Apart from the pictures, which must be omitted, restate the data exactly.
▼
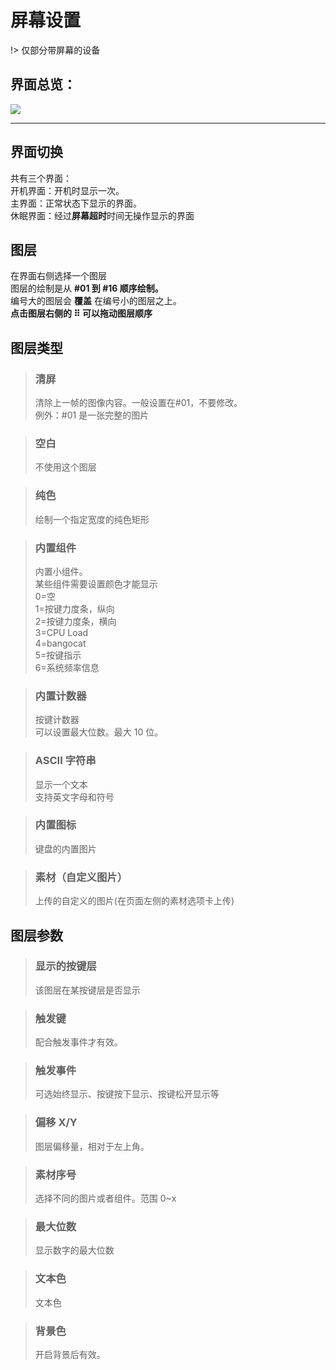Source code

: # 屏幕设置

!> 仅部分带屏幕的设备

## 界面总览：

![](/img_screen/screen_main.jpg)

---

## 界面切换

共有三个界面：  
开机界面：开机时显示一次。  
主界面：正常状态下显示的界面。  
休眠界面：经过**屏幕超时**时间无操作显示的界面

## 图层

在界面右侧选择一个图层  
图层的绘制是从 **#01 到 #16 顺序绘制。**  
编号大的图层会 **覆盖** 在编号小的图层之上。  
**点击图层右侧的 ⠿ 可以拖动图层顺序**

## 图层类型

> ### 清屏
>
> 清除上一帧的图像内容。一般设置在#01，不要修改。  
> 例外：#01 是一张完整的图片

> ### 空白
>
> 不使用这个图层

> ### 纯色
>
> 绘制一个指定宽度的纯色矩形

> ### 内置组件
>
> 内置小组件。  
> 某些组件需要设置颜色才能显示  
> 0=空  
> 1=按键力度条，纵向  
> 2=按键力度条，横向  
> 3=CPU Load  
> 4=bangocat  
> 5=按键指示  
> 6=系统频率信息

> ### 内置计数器
>
> 按键计数器  
> 可以设置最大位数。最大 10 位。

> ### ASCII 字符串
>
> 显示一个文本  
> 支持英文字母和符号

> ### 内置图标
>
> 键盘的内置图片

> ### 素材（自定义图片）
>
> 上传的自定义的图片(在页面左侧的素材选项卡上传)

## 图层参数

> ### 显示的按键层
>
> 该图层在某按键层是否显示

> ### 触发键
>
> 配合触发事件才有效。

> ### 触发事件
>
> 可选始终显示、按键按下显示、按键松开显示等

> ### 偏移 X/Y
>
> 图层偏移量，相对于左上角。

> ### 素材序号
>
> 选择不同的图片或者组件。范围 0~x

> ### 最大位数
>
> 显示数字的最大位数

> ### 文本色
>
> 文本色

> ### 背景色
>
> 开启背景后有效。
▲
### Reply
Source code

: # 屏幕设置

!> 仅部分带屏幕的设备

## 界面总览：

![](/img_screen/screen_main.jpg)

---

## 界面切换

共有三个界面：  
开机界面：开机时显示一次。  
主界面：正常状态下显示的界面。  
休眠界面：经过**屏幕超时**时间无操作显示的界面

## 图层

在界面右侧选择一个图层  
图层的绘制是从 **#01 到 #16 顺序绘制。**  
编号大的图层会 **覆盖** 在编号小的图层之上。  
**点击图层右侧的 ⠿ 可以拖动图层顺序**

## 图层类型

> ### 清屏
>
> 清除上一帧的图像内容。一般设置在#01，不要修改。  
> 例外：#01 是一张完整的图片

> ### 空白
>
> 不使用这个图层

> ### 纯色
>
> 绘制一个指定宽度的纯色矩形

> ### 内置组件
>
> 内置小组件。  
> 某些组件需要设置颜色才能显示  
> 0=空  
> 1=按键力度条，纵向  
> 2=按键力度条，横向  
> 3=CPU Load  
> 4=bangocat  
> 5=按键指示  
> 6=系统频率信息

> ### 内置计数器
>
> 按键计数器  
> 可以设置最大位数。最大 10 位。

> ### ASCII 字符串
>
> 显示一个文本  
> 支持英文字母和符号

> ### 内置图标
>
> 键盘的内置图片

> ### 素材（自定义图片）
>
> 上传的自定义的图片(在页面左侧的素材选项卡上传)

## 图层参数

> ### 显示的按键层
>
> 该图层在某按键层是否显示

> ### 触发键
>
> 配合触发事件才有效。

> ### 触发事件
>
> 可选始终显示、按键按下显示、按键松开显示等

> ### 偏移 X/Y
>
> 图层偏移量，相对于左上角。

> ### 素材序号
>
> 选择不同的图片或者组件。范围 0~x

> ### 最大位数
>
> 显示数字的最大位数

> ### 文本色
>
> 文本色

> ### 背景色
>
> 开启背景后有效。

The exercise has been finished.